# Given entries
::::
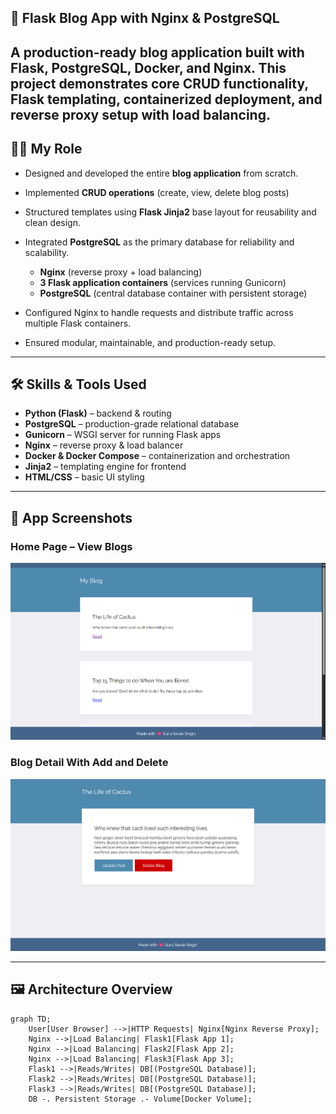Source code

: ## 📝 Flask Blog App with Nginx & PostgreSQL

A production-ready blog application built with **Flask**, **PostgreSQL**, **Docker**, and **Nginx**.
This project demonstrates core CRUD functionality, Flask templating, containerized deployment, and reverse proxy setup with load balancing.
---

## 👨‍💻 My Role
- Designed and developed the entire **blog application** from scratch.
- Implemented **CRUD operations** (create, view, delete blog posts)
- Structured templates using **Flask Jinja2** base layout for reusability and clean design.
- Integrated **PostgreSQL** as the primary database for reliability and scalability.
    - **Nginx** (reverse proxy + load balancing)
    - **3 Flask application containers** (services running Gunicorn)
    - **PostgreSQL** (central database container with persistent storage)

- Configured Nginx to handle requests and distribute traffic across multiple Flask containers.
- Ensured modular, maintainable, and production-ready setup.
---

## 🛠 Skills & Tools Used
- **Python (Flask)** – backend & routing
- **PostgreSQL** – production-grade relational database
- **Gunicorn** – WSGI server for running Flask apps
- **Nginx** – reverse proxy & load balancer
- **Docker & Docker Compose** – containerization and orchestration
- **Jinja2** – templating engine for frontend
- **HTML/CSS** – basic UI styling
---

## 📸 App Screenshots

### Home Page – View Blogs
![Home Page](images/home.png)

### Blog Detail With Add and Delete
![Delete Blog](images/post.png)

---

## 🖼 Architecture Overview

```mermaid
graph TD;
    User[User Browser] -->|HTTP Requests| Nginx[Nginx Reverse Proxy];
    Nginx -->|Load Balancing| Flask1[Flask App 1];
    Nginx -->|Load Balancing| Flask2[Flask App 2];
    Nginx -->|Load Balancing| Flask3[Flask App 3];
    Flask1 -->|Reads/Writes| DB[(PostgreSQL Database)];
    Flask2 -->|Reads/Writes| DB[(PostgreSQL Database)];
    Flask3 -->|Reads/Writes| DB[(PostgreSQL Database)];
    DB -. Persistent Storage .- Volume[Docker Volume];

```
::::
# Action item
Word for word, restate the lines above from the line containing "- Structured templates" through the line containing "- **3 Flask", with both included and nothing else.

# Exercise solution
- Structured templates using **Flask Jinja2** base layout for reusability and clean design.
- Integrated **PostgreSQL** as the primary database for reliability and scalability.
    - **Nginx** (reverse proxy + load balancing)
    - **3 Flask application containers** (services running Gunicorn)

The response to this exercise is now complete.